*** Opening EXCERPTED RECORDS ***
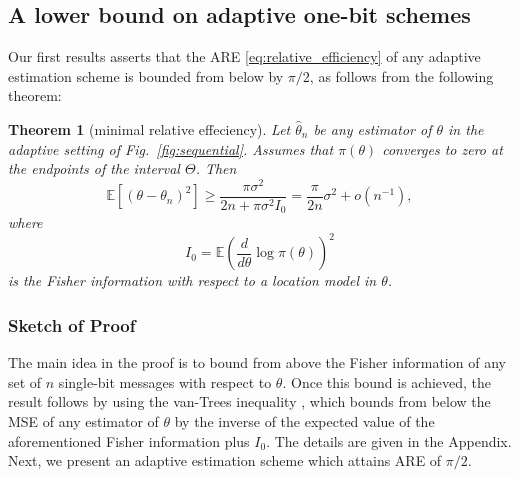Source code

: \documentclass[letterpaper, conference]{IEEEtran}      %
\newtheorem{thm}{\bf{Theorem}}
\begin{document}
\subsection{A lower bound on adaptive one-bit schemes}
Our first results asserts that the ARE \eqref{eq:relative_efficiency} of any adaptive estimation scheme is bounded from below by $\pi/2$, as follows from the following theorem:
\begin{thm}[minimal relative effeciency] \label{thm:adpative_lower_bound}
Let $\widehat{\theta}_n$ be any estimator of $\theta$ in the adaptive setting of Fig.~\ref{fig:sequential}.
Assumes that $\pi(\theta)$ converges to zero at the endpoints of the interval $\Theta$. Then
\[
\mathbb E\left[ (\theta-\theta_n)^2 \right] \geq  \frac{\pi \sigma^2 }{2n +\pi \sigma^2  I_0}  =  \frac{\pi}{2n}\sigma^2+o(n^{-1}),
\]
where 
\[
I_0 = \mathbb E \left( \frac{d}{d\theta} \log \pi (\theta) \right)^2
\]
is the Fisher information with respect to a location model in $\theta$. 
\end{thm}

\subsubsection*{Sketch of Proof}
The main idea in the proof is to bound from above the Fisher information of any set of $n$ single-bit messages with respect to $\theta$. Once this bound is achieved, the result follows by using the van-Trees inequality \cite[Thm. 2.13]{tsybakov2008introduction},\cite{gill1995applications} which bounds from below the MSE of any estimator of $\theta$ by the inverse of the expected value of the aforementioned Fisher information plus $I_0$. The details are given in the Appendix.\\

Next, we present an adaptive estimation scheme which attains ARE of $\pi/2$. 
\end{document}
*** Closing EXCERPTED RECORDS ***
» **AIM OF THE EXERCISE**
Pictures stay out; the records above are otherwise reproduced exactly.

» **SOLUTION TO THIS TASK**
Source code

: \documentclass[letterpaper, conference]{IEEEtran}      %
\newtheorem{thm}{\bf{Theorem}}
\begin{document}
\subsection{A lower bound on adaptive one-bit schemes}
Our first results asserts that the ARE \eqref{eq:relative_efficiency} of any adaptive estimation scheme is bounded from below by $\pi/2$, as follows from the following theorem:
\begin{thm}[minimal relative effeciency] \label{thm:adpative_lower_bound}
Let $\widehat{\theta}_n$ be any estimator of $\theta$ in the adaptive setting of Fig.~\ref{fig:sequential}.
Assumes that $\pi(\theta)$ converges to zero at the endpoints of the interval $\Theta$. Then
\[
\mathbb E\left[ (\theta-\theta_n)^2 \right] \geq  \frac{\pi \sigma^2 }{2n +\pi \sigma^2  I_0}  =  \frac{\pi}{2n}\sigma^2+o(n^{-1}),
\]
where 
\[
I_0 = \mathbb E \left( \frac{d}{d\theta} \log \pi (\theta) \right)^2
\]
is the Fisher information with respect to a location model in $\theta$. 
\end{thm}

\subsubsection*{Sketch of Proof}
The main idea in the proof is to bound from above the Fisher information of any set of $n$ single-bit messages with respect to $\theta$. Once this bound is achieved, the result follows by using the van-Trees inequality \cite[Thm. 2.13]{tsybakov2008introduction},\cite{gill1995applications} which bounds from below the MSE of any estimator of $\theta$ by the inverse of the expected value of the aforementioned Fisher information plus $I_0$. The details are given in the Appendix.\\

Next, we present an adaptive estimation scheme which attains ARE of $\pi/2$. 
\end{document}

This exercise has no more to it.